Hace
un par de días andaba yo algo ensimismado. Tenía mil cosas en las que pensar, otras
mil más por hacer y, con tal ajetreo en mi cabeza, olvidé algo primordial en
casa: la sonrisa.
Es
algo que suelo llevar puesto, es fácil de combinar y además es comodísimo. Es
una buena apuesta para esas personas a las que les gusta tener buenas piezas de
fondo de armario, de esas que nunca pasan de moda, como los tejanos o los polos
negros, además, sienta bien a todo el mundo.
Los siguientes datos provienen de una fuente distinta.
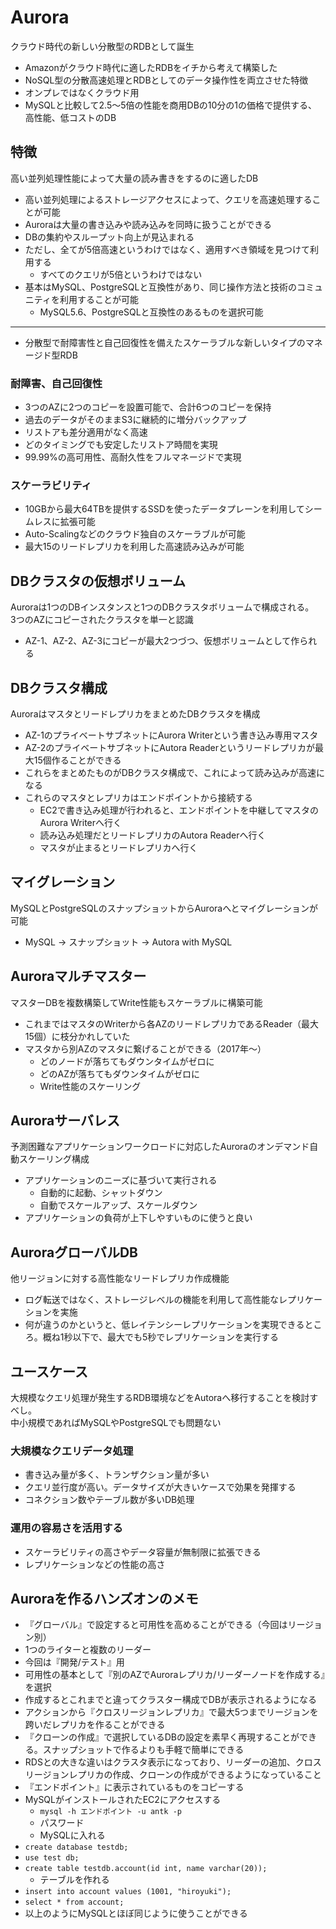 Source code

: # Aurora

クラウド時代の新しい分散型のRDBとして誕生

- Amazonがクラウド時代に適したRDBをイチから考えて構築した
- NoSQL型の分散高速処理とRDBとしてのデータ操作性を両立させた特徴
- オンプレではなくクラウド用
- MySQLと比較して2.5〜5倍の性能を商用DBの10分の1の価格で提供する、高性能、低コストのDB

## 特徴

高い並列処理性能によって大量の読み書きをするのに適したDB

- 高い並列処理によるストレージアクセスによって、クエリを高速処理することが可能
- Auroraは大量の書き込みや読み込みを同時に扱うことができる
- DBの集約やスループット向上が見込まれる
- ただし、全てが5倍高速というわけではなく、適用すべき領域を見つけて利用する
  - すべてのクエリが5倍というわけではない
- 基本はMySQL、PostgreSQLと互換性があり、同じ操作方法と技術のコミュニティを利用することが可能
  - MySQL5.6、PostgreSQLと互換性のあるものを選択可能

---

- 分散型で耐障害性と自己回復性を備えたスケーラブルな新しいタイプのマネージド型RDB

### 耐障害、自己回復性

- 3つのAZに2つのコピーを設置可能で、合計6つのコピーを保持
- 過去のデータがそのままS3に継続的に増分バックアップ
- リストアも差分適用がなく高速
- どのタイミングでも安定したリストア時間を実現
- 99.99%の高可用性、高耐久性をフルマネージドで実現

### スケーラビリティ

- 10GBから最大64TBを提供するSSDを使ったデータプレーンを利用してシームレスに拡張可能
- Auto-Scalingなどのクラウド独自のスケーラブルが可能
- 最大15のリードレプリカを利用した高速読み込みが可能

## DBクラスタの仮想ボリューム

Auroraは1つのDBインスタンスと1つのDBクラスタボリュームで構成される。  
3つのAZにコピーされたクラスタを単一と認識

- AZ-1、AZ-2、AZ-3にコピーが最大2つづつ、仮想ボリュームとして作られる

## DBクラスタ構成

AuroraはマスタとリードレプリカをまとめたDBクラスタを構成

- AZ-1のプライベートサブネットにAurora Writerという書き込み専用マスタ
- AZ-2のプライベートサブネットにAutora Readerというリードレプリカが最大15個作ることができる
- これらをまとめたものがDBクラスタ構成で、これによって読み込みが高速になる
- これらのマスタとレプリカはエンドポイントから接続する
  - EC2で書き込み処理が行われると、エンドポイントを中継してマスタのAurora Writerへ行く
  - 読み込み処理だとリードレプリカのAutora Readerへ行く
  - マスタが止まるとリードレプリカへ行く

## マイグレーション

MySQLとPostgreSQLのスナップショットからAuroraへとマイグレーションが可能

- MySQL -> スナップショット -> Autora with MySQL

## Auroraマルチマスター

マスターDBを複数構築してWrite性能もスケーラブルに構築可能

- これまではマスタのWriterから各AZのリードレプリカであるReader（最大15個）に枝分かれしていた
- マスタから別AZのマスタに繋げることができる（2017年〜）
  - どのノードが落ちてもダウンタイムがゼロに
  - どのAZが落ちてもダウンタイムがゼロに
  - Write性能のスケーリング

## Auroraサーバレス

予測困難なアプリケーションワークロードに対応したAuroraのオンデマンド自動スケーリング構成

- アプリケーションのニーズに基づいて実行される
  - 自動的に起動、シャットダウン
  - 自動でスケールアップ、スケールダウン
- アプリケーションの負荷が上下しやすいものに使うと良い

## AuroraグローバルDB

他リージョンに対する高性能なリードレプリカ作成機能

- ログ転送ではなく、ストレージレベルの機能を利用して高性能なレプリケーションを実施
- 何が違うのかというと、低レイテンシーレプリケーションを実現できるところ。概ね1秒以下で、最大でも5秒でレプリケーションを実行する

## ユースケース

大規模なクエリ処理が発生するRDB環境などをAutoraへ移行することを検討すべし。  
中小規模であればMySQLやPostgreSQLでも問題ない

### 大規模なクエリデータ処理

- 書き込み量が多く、トランザクション量が多い
- クエリ並行度が高い。データサイズが大きいケースで効果を発揮する
- コネクション数やテーブル数が多いDB処理

### 運用の容易さを活用する

- スケーラビリティの高さやデータ容量が無制限に拡張できる
- レプリケーションなどの性能の高さ

## Auroraを作るハンズオンのメモ

- 『グローバル』で設定すると可用性を高めることができる（今回はリージョン別）
- 1つのライターと複数のリーダー
- 今回は『開発/テスト』用
- 可用性の基本として『別のAZでAuroraレプリカ/リーダーノードを作成する』を選択
- 作成するとこれまでと違ってクラスター構成でDBが表示されるようになる
- アクションから『クロスリージョンレプリカ』で最大5つまでリージョンを跨いだレプリカを作ることができる
- 『クローンの作成』で選択しているDBの設定を素早く再現することができる。スナップショットで作るよりも手軽で簡単にできる
- RDSとの大きな違いはクラスタ表示になっており、リーダーの追加、クロスリージョンレプリカの作成、クローンの作成ができるようになっていること
- 『エンドポイント』に表示されているものをコピーする
- MySQLがインストールされたEC2にアクセスする
  - `mysql -h エンドポイント -u antk -p`
  - パスワード
  - MySQLに入れる
- `create database testdb;`
- `use test db;`
- `create table testdb.account(id int, name varchar(20));`
  - テーブルを作れる
- `insert into account values (1001, "hiroyuki");`
- `select * from account;`
- 以上のようにMySQLとほぼ同じように使うことができる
Pero no, ese día mi atuendo no incluía ninguna sonrisa. No estaba triste, ¡en
absoluto!, gracias a Dios últimamente tengo motivos para no estarlo,
simplemente caminaba por las calles de Londres algo introspectivo y sin sonrisa.
Y hablando
de la ciudad del Big Ben... dicen de ella que es una de las capitales de la moda
más importantes, no tanto por sus casas de moda (nadie quiere robarle su papel
a París en esto del negocio del buen gusto textil), pero sí es reconocida por la
capacidad de sus habitantes para crear tendencias y modas urbanas, y doy fe. Justamente
ese día, por suerte, me crucé con uno de esos habitantes que mantienen el
nombre de la ciudad en lo más alto, en lo que a moda se refiere; uno de esos
habitantes que manifiestan por cada una de las fibras de su ropaje un gusto
exquisito. Sin duda, aquella persona tenía un sentido de la moda mucho más
refinado que el mío, y no tardó ni un segundo en hacer alarde de ello: en el momento en que nos
cruzamos, ese londinense cosmopolita me mostró la mejor prenda de su fondo de
armario: su sonrisa.
“Esa sonrisa tiene que ser una pieza vintage de su colección” – pensé –
“al menos no es la primera vez que la usa, y sabe cómo sacarle partido” –añadí
dejando mis turbulentos pensamientos de lado.
Llegados
a este punto, debo decir que tengo la costumbre de asociar ideas, y la palabra vintage me hizo pensar en algo que es muy
común en la ciudad de las cabinas rojas: Los mercadillos vintage, esos lugares con tanto encanto en los que encuentras auténticas
maravillas, producto de la ingeniería textil, a precios casi tan maravillosos
como la prenda en sí.
Y así, de golpe, en lo que dura el cruzarse con un ciudadano anónimo, me sentí transportado en uno de esos mercadillos, llámalo Portobello, llámalo Brick Lane o llámalo el mercadillo imaginario de Abel, pero de golpe sentí que me ofrecían una prenda muy valiosa a un precio apto para cualquier bolsillo,
incluso para un bolsillo español. Ese ciudadano me regaló una sonrisa.
Dicen
que solo lo malo se pega, pero desde ese día no puedo estar más en desacuerdo;
ese ciudadano me contagió su sonrisa inmediatamente. Fue como cuando, por el
motivo que sea, te ves obligado a que un amigo te preste algo de ropa y sientes
que, aunque no sea tuya (o justamente porque no es tuya) te sienta de
maravilla, pues eso me paso a mi. Ese caballero me presto su sonrisa
amablemente y sentí como encajaba perfectamente con lo que llevaba puesto. No
pude evitar, a su vez, alardear y mostrar al mundo entero la pieza de colección
que llevaba encima. Esparcí esa sonrisa por doquier. Allí donde iba, hacía
notar a todo el mundo que llevaba una prenda acabada de adquirir de la que me
sentía muy orgulloso.
Lo
más bonito de todo, y es algo no pasa con ninguna otra prenda, es que noté como
yo mismo también jugué al rol de ser mercader y regalé, contagié, mostré… (como
tu prefieras) mi sonrisa a todo aquel que se cruzó conmigo.
¡Cuan
agradable es ver como las personas de tu alrededor sonríen! Os aseguro que se
afronta el día de una forma totalmente distinta.
Amigos,
son tiempos difíciles, ¿para qué afrontar gastos innecesarios como comprar
ropa? Os animo a hurgar en vuestros armarios, buscad esas prendas vintage que todos tenemos, tirad de
fondo de armario y lucid la mejor sonrisa que encontréis, es el remedio a
muchos de los males que hoy nos atormentan.